WORK INSTRUCTIONS: Leaving the pictures aside, write out the whole listing below exactly.

-- RECORD SET follows --

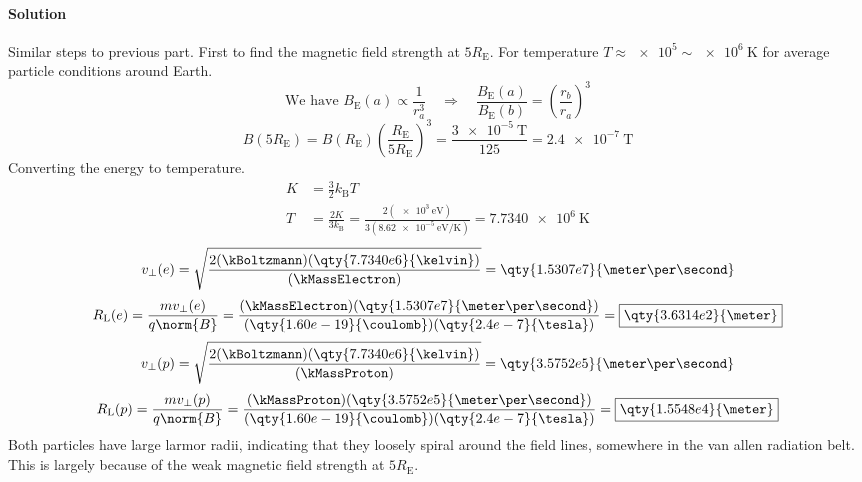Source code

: \documentclass{article}
\begin{document}
\begin{enumerate}
		\paragraph{Solution} Similar steps to previous part. First to find the magnetic field strength at $5R_\mathrm{E}$. For temperature $T \approx \num{e5} \sim \qty{e6}{\kelvin}$ for average particle conditions around Earth. \\
		\[
			\text{We have } B_\mathrm{E}(a) \propto \frac{1}{r_a^3} \quad \Rightarrow \quad \frac{B_\mathrm{E}(a)}{B_\mathrm{E}(b)} = \left( \frac{r_b}{r_a} \right)^3
		\]
		\[
			B(5R_\mathrm{E}) = B(R_\mathrm{E}) \left( \frac{R_\mathrm{E}}{5R_\mathrm{E}} \right)^3 = \frac{\qty{3e-5}{\tesla}}{125} = \qty{2.4e-7}{\tesla}
		\]
		Converting the energy to temperature.
		\begin{equation*}
			\begin{split}
				K &= \frac{3}{2} k_\mathrm{B} T \\
				T &= \frac{2K}{3k_\mathrm{B}} = \frac{2(\qty{e3}{\electronvolt})}{3(\qty{8.62e-5}{\electronvolt\per\kelvin})} = \qty{7.7340e6}{\kelvin}
			\end{split}
		\end{equation*}
		\[
			v_\perp(e) = \sqrt{ \frac{2 (\kBoltzmann)(\qty{7.7340e6}{\kelvin})}{(\kMassElectron)} } = \qty{1.5307e7}{\meter\per\second}
		\]
		\[
			R_\mathrm{L}(e) = \frac{mv_\perp(e)}{q\norm{B}} = \frac{(\kMassElectron)(\qty{1.5307e7}{\meter\per\second})}{(\qty{1.60e-19}{\coulomb})(\qty{2.4e-7}{\tesla})} = \boxed{\qty{3.6314e2}{\meter}}
		\]
		\[
			v_\perp(p) = \sqrt{ \frac{2 (\kBoltzmann)(\qty{7.7340e6}{\kelvin})}{(\kMassProton)} } = \qty{3.5752e5}{\meter\per\second}
		\]
		\[
			R_\mathrm{L}(p) = \frac{mv_\perp(p)}{q\norm{B}} = \frac{(\kMassProton)(\qty{3.5752e5}{\meter\per\second})}{(\qty{1.60e-19}{\coulomb})(\qty{2.4e-7}{\tesla})} = \boxed{\qty{1.5548e4}{\meter}}
		\]
		Both particles have large larmor radii, indicating that they loosely spiral around the field lines, somewhere in the van allen radiation belt. This is largely because of the weak magnetic field strength at $5R_\mathrm{E}$.
		
		
		
	\end{enumerate}
	
	
\end{document}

-- RECORD SET concluded --

EXERCISE OUTPUT:
Source code

: \documentclass{article}
\begin{document}
\begin{enumerate}
		\paragraph{Solution} Similar steps to previous part. First to find the magnetic field strength at $5R_\mathrm{E}$. For temperature $T \approx \num{e5} \sim \qty{e6}{\kelvin}$ for average particle conditions around Earth. \\
		\[
			\text{We have } B_\mathrm{E}(a) \propto \frac{1}{r_a^3} \quad \Rightarrow \quad \frac{B_\mathrm{E}(a)}{B_\mathrm{E}(b)} = \left( \frac{r_b}{r_a} \right)^3
		\]
		\[
			B(5R_\mathrm{E}) = B(R_\mathrm{E}) \left( \frac{R_\mathrm{E}}{5R_\mathrm{E}} \right)^3 = \frac{\qty{3e-5}{\tesla}}{125} = \qty{2.4e-7}{\tesla}
		\]
		Converting the energy to temperature.
		\begin{equation*}
			\begin{split}
				K &= \frac{3}{2} k_\mathrm{B} T \\
				T &= \frac{2K}{3k_\mathrm{B}} = \frac{2(\qty{e3}{\electronvolt})}{3(\qty{8.62e-5}{\electronvolt\per\kelvin})} = \qty{7.7340e6}{\kelvin}
			\end{split}
		\end{equation*}
		\[
			v_\perp(e) = \sqrt{ \frac{2 (\kBoltzmann)(\qty{7.7340e6}{\kelvin})}{(\kMassElectron)} } = \qty{1.5307e7}{\meter\per\second}
		\]
		\[
			R_\mathrm{L}(e) = \frac{mv_\perp(e)}{q\norm{B}} = \frac{(\kMassElectron)(\qty{1.5307e7}{\meter\per\second})}{(\qty{1.60e-19}{\coulomb})(\qty{2.4e-7}{\tesla})} = \boxed{\qty{3.6314e2}{\meter}}
		\]
		\[
			v_\perp(p) = \sqrt{ \frac{2 (\kBoltzmann)(\qty{7.7340e6}{\kelvin})}{(\kMassProton)} } = \qty{3.5752e5}{\meter\per\second}
		\]
		\[
			R_\mathrm{L}(p) = \frac{mv_\perp(p)}{q\norm{B}} = \frac{(\kMassProton)(\qty{3.5752e5}{\meter\per\second})}{(\qty{1.60e-19}{\coulomb})(\qty{2.4e-7}{\tesla})} = \boxed{\qty{1.5548e4}{\meter}}
		\]
		Both particles have large larmor radii, indicating that they loosely spiral around the field lines, somewhere in the van allen radiation belt. This is largely because of the weak magnetic field strength at $5R_\mathrm{E}$.
		
		
		
	\end{enumerate}
	
	
\end{document}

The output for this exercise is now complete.